Why Brics currency is not easy to moot

brics

South African President Cyril Ramaphosa, Chinese President Xi Jinping, Brazilian President Jair Bolsonaro, Russian President Vladimir Putin and Indian Prime Minister Narendra Modi attend the Brics summit in Brasilia, Brazil on November 13, 2019. PHOTO | REUTERS

A Brics+ reserve currency will not be easy to create, says Indian External Affairs Minister, Dr Subrahmanyam Jaishankar, citing the need for numerous protocols to align it with the different fiscal and monetary policies of member states.

Dr Jaishankar told journalists in New Delhi that the focus was much more on settling payments in each other's currencies than on having a new unit for the bloc.

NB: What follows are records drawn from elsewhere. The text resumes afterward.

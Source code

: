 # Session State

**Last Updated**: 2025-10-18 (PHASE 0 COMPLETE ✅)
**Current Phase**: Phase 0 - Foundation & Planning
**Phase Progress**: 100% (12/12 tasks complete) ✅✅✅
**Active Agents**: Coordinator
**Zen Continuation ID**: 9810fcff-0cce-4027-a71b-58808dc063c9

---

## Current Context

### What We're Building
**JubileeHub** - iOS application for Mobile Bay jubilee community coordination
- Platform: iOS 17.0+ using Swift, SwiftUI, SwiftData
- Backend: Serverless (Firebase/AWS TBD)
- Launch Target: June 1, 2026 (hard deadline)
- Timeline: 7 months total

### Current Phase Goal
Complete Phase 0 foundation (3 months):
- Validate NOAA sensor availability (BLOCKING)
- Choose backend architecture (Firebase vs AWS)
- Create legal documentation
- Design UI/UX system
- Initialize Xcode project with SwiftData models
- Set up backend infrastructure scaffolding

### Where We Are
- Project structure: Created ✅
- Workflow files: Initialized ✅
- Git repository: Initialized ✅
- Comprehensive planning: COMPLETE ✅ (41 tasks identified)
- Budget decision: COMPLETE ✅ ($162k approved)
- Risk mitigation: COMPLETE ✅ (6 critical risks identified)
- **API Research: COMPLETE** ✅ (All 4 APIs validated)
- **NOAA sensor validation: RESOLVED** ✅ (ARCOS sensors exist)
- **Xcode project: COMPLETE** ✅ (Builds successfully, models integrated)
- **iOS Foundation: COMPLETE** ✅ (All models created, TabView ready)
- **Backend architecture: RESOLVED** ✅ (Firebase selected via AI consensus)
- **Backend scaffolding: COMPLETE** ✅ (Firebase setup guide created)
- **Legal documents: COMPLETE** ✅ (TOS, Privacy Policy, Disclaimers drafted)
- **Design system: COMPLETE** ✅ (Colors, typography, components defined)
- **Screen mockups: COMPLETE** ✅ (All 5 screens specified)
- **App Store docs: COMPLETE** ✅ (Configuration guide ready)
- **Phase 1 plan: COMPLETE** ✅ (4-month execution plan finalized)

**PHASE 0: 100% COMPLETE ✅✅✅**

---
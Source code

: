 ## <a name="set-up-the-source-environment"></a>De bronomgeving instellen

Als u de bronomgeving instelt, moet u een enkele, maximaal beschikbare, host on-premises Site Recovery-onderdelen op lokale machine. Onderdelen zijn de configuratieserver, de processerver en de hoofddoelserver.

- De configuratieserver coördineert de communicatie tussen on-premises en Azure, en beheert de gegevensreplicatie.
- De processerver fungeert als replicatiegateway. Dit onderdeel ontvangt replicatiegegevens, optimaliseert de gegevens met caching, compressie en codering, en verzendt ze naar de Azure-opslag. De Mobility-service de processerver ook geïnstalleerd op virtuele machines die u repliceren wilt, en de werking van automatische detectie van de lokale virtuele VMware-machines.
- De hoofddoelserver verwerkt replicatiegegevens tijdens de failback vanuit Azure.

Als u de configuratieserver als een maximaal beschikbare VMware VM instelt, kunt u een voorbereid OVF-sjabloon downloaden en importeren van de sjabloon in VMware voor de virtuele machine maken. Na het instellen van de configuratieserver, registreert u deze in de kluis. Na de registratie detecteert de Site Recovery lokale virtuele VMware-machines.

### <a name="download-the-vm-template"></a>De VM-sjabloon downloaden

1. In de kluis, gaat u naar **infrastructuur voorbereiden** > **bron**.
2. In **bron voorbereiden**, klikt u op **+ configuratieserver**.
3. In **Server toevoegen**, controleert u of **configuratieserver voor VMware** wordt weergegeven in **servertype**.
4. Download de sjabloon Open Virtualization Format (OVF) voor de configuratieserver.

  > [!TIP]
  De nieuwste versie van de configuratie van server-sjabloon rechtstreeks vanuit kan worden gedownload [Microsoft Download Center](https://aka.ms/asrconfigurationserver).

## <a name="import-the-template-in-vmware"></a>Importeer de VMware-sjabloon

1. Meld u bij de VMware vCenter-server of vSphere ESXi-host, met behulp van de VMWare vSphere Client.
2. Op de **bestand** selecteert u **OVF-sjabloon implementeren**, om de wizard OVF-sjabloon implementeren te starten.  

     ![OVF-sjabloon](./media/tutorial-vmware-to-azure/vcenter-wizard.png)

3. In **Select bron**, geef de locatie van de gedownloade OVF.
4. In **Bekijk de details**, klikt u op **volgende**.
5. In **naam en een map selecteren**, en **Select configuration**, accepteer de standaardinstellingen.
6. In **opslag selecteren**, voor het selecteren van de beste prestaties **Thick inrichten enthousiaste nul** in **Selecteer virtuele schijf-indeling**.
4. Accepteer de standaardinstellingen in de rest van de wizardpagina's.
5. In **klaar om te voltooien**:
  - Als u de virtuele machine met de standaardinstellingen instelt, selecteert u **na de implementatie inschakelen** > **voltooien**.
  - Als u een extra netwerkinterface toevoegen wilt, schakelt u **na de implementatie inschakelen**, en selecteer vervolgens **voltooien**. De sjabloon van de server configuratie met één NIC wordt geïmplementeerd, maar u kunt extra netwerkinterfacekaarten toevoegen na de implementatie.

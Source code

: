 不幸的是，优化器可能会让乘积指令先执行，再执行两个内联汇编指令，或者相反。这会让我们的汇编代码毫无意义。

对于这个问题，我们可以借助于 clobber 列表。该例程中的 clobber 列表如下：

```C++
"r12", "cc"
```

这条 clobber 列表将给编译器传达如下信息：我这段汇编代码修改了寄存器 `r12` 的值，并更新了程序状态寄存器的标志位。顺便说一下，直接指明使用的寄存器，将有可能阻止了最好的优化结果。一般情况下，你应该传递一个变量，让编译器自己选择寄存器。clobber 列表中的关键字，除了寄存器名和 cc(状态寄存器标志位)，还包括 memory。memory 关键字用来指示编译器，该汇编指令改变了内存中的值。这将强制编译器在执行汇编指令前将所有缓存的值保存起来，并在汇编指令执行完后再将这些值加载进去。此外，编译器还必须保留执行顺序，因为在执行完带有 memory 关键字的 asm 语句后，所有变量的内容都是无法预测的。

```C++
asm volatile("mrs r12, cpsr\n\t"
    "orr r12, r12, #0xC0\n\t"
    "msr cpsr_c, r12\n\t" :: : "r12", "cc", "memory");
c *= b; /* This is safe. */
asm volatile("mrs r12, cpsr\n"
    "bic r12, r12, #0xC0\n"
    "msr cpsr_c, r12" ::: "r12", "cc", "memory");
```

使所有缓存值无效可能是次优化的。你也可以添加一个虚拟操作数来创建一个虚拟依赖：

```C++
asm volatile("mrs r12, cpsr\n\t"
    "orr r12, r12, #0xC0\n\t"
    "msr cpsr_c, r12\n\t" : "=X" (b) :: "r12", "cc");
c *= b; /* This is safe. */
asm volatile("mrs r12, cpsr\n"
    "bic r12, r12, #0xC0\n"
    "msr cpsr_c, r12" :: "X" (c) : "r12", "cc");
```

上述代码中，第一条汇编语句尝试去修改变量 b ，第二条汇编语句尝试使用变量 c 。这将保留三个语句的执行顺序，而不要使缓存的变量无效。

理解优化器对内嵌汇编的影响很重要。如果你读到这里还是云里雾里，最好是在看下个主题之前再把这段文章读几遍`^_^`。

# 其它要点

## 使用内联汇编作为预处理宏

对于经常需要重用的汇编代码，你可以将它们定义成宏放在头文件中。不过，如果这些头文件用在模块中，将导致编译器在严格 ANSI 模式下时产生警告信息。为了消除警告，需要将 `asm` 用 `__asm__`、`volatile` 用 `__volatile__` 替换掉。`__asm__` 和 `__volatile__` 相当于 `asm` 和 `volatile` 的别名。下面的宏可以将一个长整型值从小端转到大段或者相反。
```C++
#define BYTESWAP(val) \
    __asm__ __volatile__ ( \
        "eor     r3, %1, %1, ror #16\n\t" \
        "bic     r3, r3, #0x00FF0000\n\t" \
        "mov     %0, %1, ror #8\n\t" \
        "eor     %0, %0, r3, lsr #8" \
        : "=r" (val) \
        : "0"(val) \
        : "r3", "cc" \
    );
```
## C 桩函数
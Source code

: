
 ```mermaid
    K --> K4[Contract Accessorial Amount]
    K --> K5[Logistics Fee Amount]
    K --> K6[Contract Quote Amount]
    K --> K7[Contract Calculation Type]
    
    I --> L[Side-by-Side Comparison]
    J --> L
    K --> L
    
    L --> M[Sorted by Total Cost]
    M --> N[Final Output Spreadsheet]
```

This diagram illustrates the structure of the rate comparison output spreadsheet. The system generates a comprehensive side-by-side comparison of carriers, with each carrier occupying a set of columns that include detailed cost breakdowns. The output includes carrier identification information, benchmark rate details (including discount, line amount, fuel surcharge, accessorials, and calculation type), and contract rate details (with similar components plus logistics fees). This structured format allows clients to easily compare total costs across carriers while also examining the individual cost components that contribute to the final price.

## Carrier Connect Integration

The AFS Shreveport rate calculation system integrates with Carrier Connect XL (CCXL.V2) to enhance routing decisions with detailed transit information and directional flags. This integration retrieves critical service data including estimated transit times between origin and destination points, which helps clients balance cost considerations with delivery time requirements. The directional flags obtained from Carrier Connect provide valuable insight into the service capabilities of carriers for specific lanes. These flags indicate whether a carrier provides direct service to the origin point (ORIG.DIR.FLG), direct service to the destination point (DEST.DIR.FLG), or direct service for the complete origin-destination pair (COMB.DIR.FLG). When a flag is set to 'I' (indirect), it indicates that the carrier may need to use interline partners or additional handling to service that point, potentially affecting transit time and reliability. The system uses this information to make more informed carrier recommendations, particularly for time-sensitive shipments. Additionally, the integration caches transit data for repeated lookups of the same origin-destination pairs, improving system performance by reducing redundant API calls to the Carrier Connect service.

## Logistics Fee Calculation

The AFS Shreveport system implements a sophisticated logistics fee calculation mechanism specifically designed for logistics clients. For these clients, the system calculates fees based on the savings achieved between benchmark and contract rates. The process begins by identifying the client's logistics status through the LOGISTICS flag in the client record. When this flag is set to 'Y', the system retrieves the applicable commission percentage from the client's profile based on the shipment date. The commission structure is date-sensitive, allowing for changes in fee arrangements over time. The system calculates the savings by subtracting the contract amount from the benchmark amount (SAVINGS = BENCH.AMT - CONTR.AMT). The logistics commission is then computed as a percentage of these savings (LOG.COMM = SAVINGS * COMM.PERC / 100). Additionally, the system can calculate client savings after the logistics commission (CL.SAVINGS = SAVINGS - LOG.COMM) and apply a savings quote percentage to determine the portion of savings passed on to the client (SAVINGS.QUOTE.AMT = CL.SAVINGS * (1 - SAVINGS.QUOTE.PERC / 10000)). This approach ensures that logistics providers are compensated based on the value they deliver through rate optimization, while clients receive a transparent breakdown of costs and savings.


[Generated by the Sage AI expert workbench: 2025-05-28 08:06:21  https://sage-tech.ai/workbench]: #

“Brics members have their particular currencies, so, many of them say, why do I need a third currency to settle between us? Which is completely understandable. Sometimes it's a liquidity issue, sometimes it’s a trust issue,” he said while addressing journalists from the Indo-Pacific region at the ministry.

“People have raised the issue that should there be a Brics currency. But, for countries to have a common currency, you need enormous alignment of their very fundamental fiscal policies, monetary policies, economic policies… And when you look at Brics’s standards, I think we’ve to be realistic about the extent of alignment among members.”

Brics is an intergovernmental organisation founded by Brazil, Russia, India, China and South Africa, and recently expanded to include Saudi Arabia, Iran, Egypt, Ethiopia and the United Arab Emirates.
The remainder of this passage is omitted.